Dr Selvanani R Takes on Transport and Road Safety
Dr Selvanani R, a 2013-batch officer, moves from his role as Managing Director of Karnataka Urban Water Supply and Drainage Board to take charge as Commissioner for Transport and Road Safety.
The Transport Commissioner’s office is one of the most publicly visible administrative positions in the state — it oversees vehicle registration, licensing, road safety enforcement, public transport regulation and the entire apparatus of motor vehicles administration across Karnataka. Road safety in particular has been a policy priority nationally, and having a dedicated Commissioner-level officer focused on it reflects the scale of the challenge.
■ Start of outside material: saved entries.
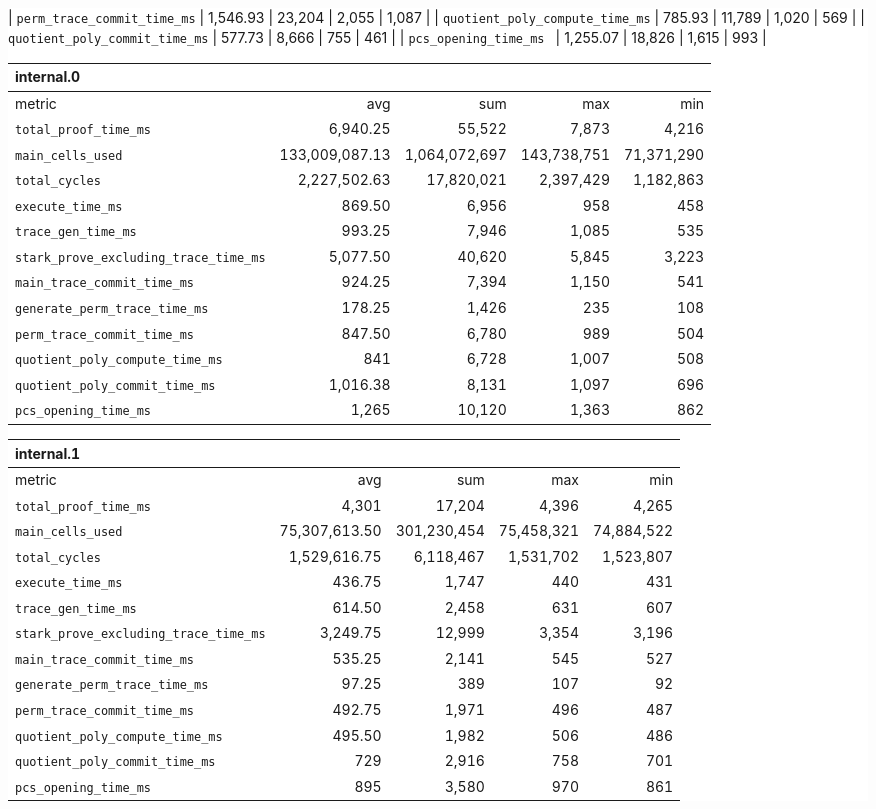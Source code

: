 | `perm_trace_commit_time_ms` |  1,546.93 |  23,204 |  2,055 |  1,087 |
| `quotient_poly_compute_time_ms` |  785.93 |  11,789 |  1,020 |  569 |
| `quotient_poly_commit_time_ms` |  577.73 |  8,666 |  755 |  461 |
| `pcs_opening_time_ms ` |  1,255.07 |  18,826 |  1,615 |  993 |

| internal.0 |||||
|:---|---:|---:|---:|---:|
|metric|avg|sum|max|min|
| `total_proof_time_ms ` |  6,940.25 |  55,522 |  7,873 |  4,216 |
| `main_cells_used     ` |  133,009,087.13 |  1,064,072,697 |  143,738,751 |  71,371,290 |
| `total_cycles        ` |  2,227,502.63 |  17,820,021 |  2,397,429 |  1,182,863 |
| `execute_time_ms     ` |  869.50 |  6,956 |  958 |  458 |
| `trace_gen_time_ms   ` |  993.25 |  7,946 |  1,085 |  535 |
| `stark_prove_excluding_trace_time_ms` |  5,077.50 |  40,620 |  5,845 |  3,223 |
| `main_trace_commit_time_ms` |  924.25 |  7,394 |  1,150 |  541 |
| `generate_perm_trace_time_ms` |  178.25 |  1,426 |  235 |  108 |
| `perm_trace_commit_time_ms` |  847.50 |  6,780 |  989 |  504 |
| `quotient_poly_compute_time_ms` |  841 |  6,728 |  1,007 |  508 |
| `quotient_poly_commit_time_ms` |  1,016.38 |  8,131 |  1,097 |  696 |
| `pcs_opening_time_ms ` |  1,265 |  10,120 |  1,363 |  862 |

| internal.1 |||||
|:---|---:|---:|---:|---:|
|metric|avg|sum|max|min|
| `total_proof_time_ms ` |  4,301 |  17,204 |  4,396 |  4,265 |
| `main_cells_used     ` |  75,307,613.50 |  301,230,454 |  75,458,321 |  74,884,522 |
| `total_cycles        ` |  1,529,616.75 |  6,118,467 |  1,531,702 |  1,523,807 |
| `execute_time_ms     ` |  436.75 |  1,747 |  440 |  431 |
| `trace_gen_time_ms   ` |  614.50 |  2,458 |  631 |  607 |
| `stark_prove_excluding_trace_time_ms` |  3,249.75 |  12,999 |  3,354 |  3,196 |
| `main_trace_commit_time_ms` |  535.25 |  2,141 |  545 |  527 |
| `generate_perm_trace_time_ms` |  97.25 |  389 |  107 |  92 |
| `perm_trace_commit_time_ms` |  492.75 |  1,971 |  496 |  487 |
| `quotient_poly_compute_time_ms` |  495.50 |  1,982 |  506 |  486 |
| `quotient_poly_commit_time_ms` |  729 |  2,916 |  758 |  701 |
| `pcs_opening_time_ms ` |  895 |  3,580 |  970 |  861 |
Selvanani’s background at the Urban Water Supply and Drainage Board — a large public utility with complex operations — gives him experience managing a significant government enterprise. The transition to a regulatory and enforcement-focused role at Transport is a different kind of challenge, but the administrative skill set transfers.
What This Reshuffle Is Really About
Reading the six appointments together, a few themes emerge clearly.
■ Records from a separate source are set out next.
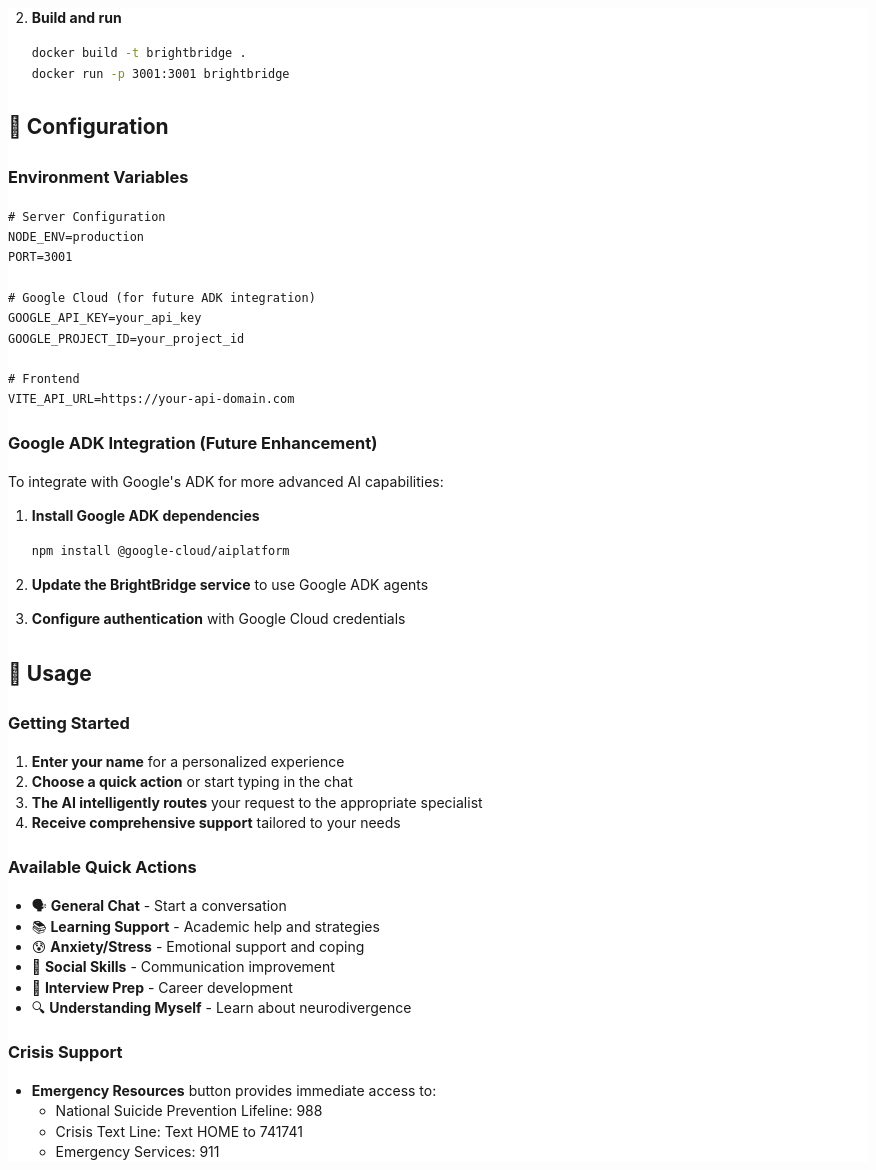 2. **Build and run**
   ```bash
   docker build -t brightbridge .
   docker run -p 3001:3001 brightbridge
   ```

## 🔧 Configuration

### Environment Variables

```env
# Server Configuration
NODE_ENV=production
PORT=3001

# Google Cloud (for future ADK integration)
GOOGLE_API_KEY=your_api_key
GOOGLE_PROJECT_ID=your_project_id

# Frontend
VITE_API_URL=https://your-api-domain.com
```

### Google ADK Integration (Future Enhancement)

To integrate with Google's ADK for more advanced AI capabilities:

1. **Install Google ADK dependencies**
   ```bash
   npm install @google-cloud/aiplatform
   ```

2. **Update the BrightBridge service** to use Google ADK agents
3. **Configure authentication** with Google Cloud credentials

## 🎯 Usage

### Getting Started
1. **Enter your name** for a personalized experience
2. **Choose a quick action** or start typing in the chat
3. **The AI intelligently routes** your request to the appropriate specialist
4. **Receive comprehensive support** tailored to your needs

### Available Quick Actions
- 🗣️ **General Chat** - Start a conversation
- 📚 **Learning Support** - Academic help and strategies
- 😰 **Anxiety/Stress** - Emotional support and coping
- 👥 **Social Skills** - Communication improvement
- 💼 **Interview Prep** - Career development
- 🔍 **Understanding Myself** - Learn about neurodivergence

### Crisis Support
- **Emergency Resources** button provides immediate access to:
  - National Suicide Prevention Lifeline: 988
  - Crisis Text Line: Text HOME to 741741
  - Emergency Services: 911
The CMO post creation is the headline — it tells you the government is frustrated with the pace of project execution and wants dedicated senior-level attention on it. Karnataka has made significant commitments on infrastructure, urban development and social programmes, and the gap between announced schemes and actual delivery is a political vulnerability. A Principal Secretary in the CMO whose job is explicitly to track and push implementation is the administration’s answer to that gap.
Beyond that, the reshuffle is essentially about putting officers with relevant experience into departments that need what they specifically bring. Parwez’s seniority in Forest and Environment. Cauvery BB’s fresh eyes in Urban Development. Deepa Cholan’s urban governance experience applied to Transport. Dr Venkatesh’s planning background redirected toward cooperative sector oversight. Dr Selvanani’s utility management experience brought to Transport and Road Safety.
None of these look like arbitrary rotations. They look like considered placements — which is what a well-designed reshuffle is supposed to look like.
Whether the outcomes match the intent will become clear over the months ahead. But structurally, Karnataka’s bureaucratic architecture just got a meaningful update.